Bayern was not the first German team to lift the trophy. That honor went to Borussia Dortmund in the 1965-66 season. They beat Liverpool in the final, 2-1, to become the first German club to win a European title. But Bayern would give others a glimpse of their talents in the following season.
Things did not start easily for them. They had to play FC Tatran Presov in the first round. The first leg in Munich ended 1-1 but Bayern got through courtesy of a 2-3 win in the second leg. Ireland's Shamrock Rovers was next up for them. Rovers were no pushovers and to this day, remain one of Ireland's bests. Once again, the first leg in Munich proved troublesome and finished 1-1. A second leg victory, 2-3, in Ireland saw Bayern through. Meanwhile, the Scottish side Rangers knocked out the holders Borussia Dortmund.
SK Rapid Wien were up next. Wien's name is perhaps familiar to many of you, considering they are a legendary team of Austrian football. They finished second in the 2014-15 Austrian Bundesliga. Bayern needed extra time to overcome Wien. The first leg finished 1-0 to the team from Vienna and the second leg ended the same way in favor of the home side in Germany. An extra time goal set Bayern up for a semifinal clash with none other than Belgian heavyweights Standard Liege.
Bayern finally came alive. The extra time goal and the hard fought away victories all seemed to be things of the past. Within ten minutes in the first leg, goals from Gerd Müller and Peter Kupferschmidt saw Bayern go two goals up. In the second leg, der Bomber struck a hattrick to ensure Bayern's passage into the final. Somewhat luckily for Bayern, the final was to be played on home territory (Nürnberg) against a Scottish side under pressure.
One of the oldest rivalries in football is that between Celtic and Rangers. Old Firm Derbies are always rough and passionate ones. Celtic won the European Cup, Europe's premier competition, a few days before this final. Considering that the CWC was Europe's second most prestigious competition ahead of the UEFA Cup at that time, one country having a representative in each final was special. Scottish football was also proud of Celtic. The mayhem in the Rangers cup displayed the nerves of the Scots. Alex Willoughby, who had scored plenty for Rangers, was replaced by defender Roger Hynd for example.

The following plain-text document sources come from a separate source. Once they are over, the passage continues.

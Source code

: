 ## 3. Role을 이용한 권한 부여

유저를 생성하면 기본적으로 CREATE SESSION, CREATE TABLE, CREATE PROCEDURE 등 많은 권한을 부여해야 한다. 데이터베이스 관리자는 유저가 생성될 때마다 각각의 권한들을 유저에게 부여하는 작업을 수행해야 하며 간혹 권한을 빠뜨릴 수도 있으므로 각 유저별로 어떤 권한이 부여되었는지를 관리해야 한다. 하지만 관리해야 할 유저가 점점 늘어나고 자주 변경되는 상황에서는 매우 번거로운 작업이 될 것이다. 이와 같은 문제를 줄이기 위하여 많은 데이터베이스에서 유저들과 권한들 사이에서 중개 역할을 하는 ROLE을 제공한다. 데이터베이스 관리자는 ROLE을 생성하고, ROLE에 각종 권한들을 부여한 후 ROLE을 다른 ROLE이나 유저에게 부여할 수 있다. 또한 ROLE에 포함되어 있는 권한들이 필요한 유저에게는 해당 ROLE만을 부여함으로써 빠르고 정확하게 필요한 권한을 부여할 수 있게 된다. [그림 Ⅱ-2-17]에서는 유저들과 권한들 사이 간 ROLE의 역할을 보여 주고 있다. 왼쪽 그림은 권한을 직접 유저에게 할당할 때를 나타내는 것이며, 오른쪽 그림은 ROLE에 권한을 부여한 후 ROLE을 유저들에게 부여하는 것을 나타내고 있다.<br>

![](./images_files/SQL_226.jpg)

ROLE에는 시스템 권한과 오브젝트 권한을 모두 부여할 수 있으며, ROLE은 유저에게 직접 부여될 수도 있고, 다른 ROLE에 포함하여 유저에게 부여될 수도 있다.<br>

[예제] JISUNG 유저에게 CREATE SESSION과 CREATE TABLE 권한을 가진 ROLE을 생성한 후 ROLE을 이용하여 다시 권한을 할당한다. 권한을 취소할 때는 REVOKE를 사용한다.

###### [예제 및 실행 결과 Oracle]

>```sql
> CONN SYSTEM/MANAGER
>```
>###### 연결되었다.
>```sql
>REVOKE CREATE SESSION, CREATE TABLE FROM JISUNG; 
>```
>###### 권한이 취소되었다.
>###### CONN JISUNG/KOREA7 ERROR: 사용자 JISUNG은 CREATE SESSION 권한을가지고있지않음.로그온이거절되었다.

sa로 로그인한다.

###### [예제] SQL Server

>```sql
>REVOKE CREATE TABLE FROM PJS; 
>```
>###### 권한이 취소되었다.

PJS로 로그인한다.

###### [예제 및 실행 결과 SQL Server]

Only one player who was not either German or Scot played in the final: the Danish rightback Kai Johansen. But it was another foreigner who won the day with his tactics, Zlatko Cajkovski. An extra time strike from Franz Roth secured the final in Bayern's favor and handed them the trophy after Rangers had a goal disallowed in normal time. The stadium, packed to the rafters with a crowd of nearly 70,000, saw Bayern lift their first European trophy.
So, there you have it. Bayern fought hard and made the final; each round was a test much like Germany's 2014 World Cup campaign. And that trophy would lead the way for many more in the future in Europe.